## PROBLEM TO WORK ON
Your task is to quote the records from their first line through the line containing "### Security", with nothing added or left out.

## Collection entries
########################################

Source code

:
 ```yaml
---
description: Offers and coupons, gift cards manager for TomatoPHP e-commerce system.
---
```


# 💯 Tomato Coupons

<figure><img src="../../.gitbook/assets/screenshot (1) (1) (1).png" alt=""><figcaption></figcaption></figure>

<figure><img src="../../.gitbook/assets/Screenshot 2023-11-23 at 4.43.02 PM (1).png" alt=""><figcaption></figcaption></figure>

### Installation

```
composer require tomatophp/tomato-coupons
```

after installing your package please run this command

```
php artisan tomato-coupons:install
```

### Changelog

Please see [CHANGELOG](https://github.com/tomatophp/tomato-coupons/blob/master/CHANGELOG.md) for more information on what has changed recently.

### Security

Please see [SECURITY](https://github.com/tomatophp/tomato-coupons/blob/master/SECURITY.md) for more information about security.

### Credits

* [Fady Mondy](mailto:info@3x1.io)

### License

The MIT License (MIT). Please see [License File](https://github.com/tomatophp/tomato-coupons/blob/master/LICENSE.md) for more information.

########################################

## YOUR RESPONSE
Source code

:
 ```yaml
---
description: Offers and coupons, gift cards manager for TomatoPHP e-commerce system.
---
```


# 💯 Tomato Coupons

<figure><img src="../../.gitbook/assets/screenshot (1) (1) (1).png" alt=""><figcaption></figcaption></figure>

<figure><img src="../../.gitbook/assets/Screenshot 2023-11-23 at 4.43.02 PM (1).png" alt=""><figcaption></figcaption></figure>

### Installation

```
composer require tomatophp/tomato-coupons
```

after installing your package please run this command

```
php artisan tomato-coupons:install
```

### Changelog

Please see [CHANGELOG](https://github.com/tomatophp/tomato-coupons/blob/master/CHANGELOG.md) for more information on what has changed recently.

### Security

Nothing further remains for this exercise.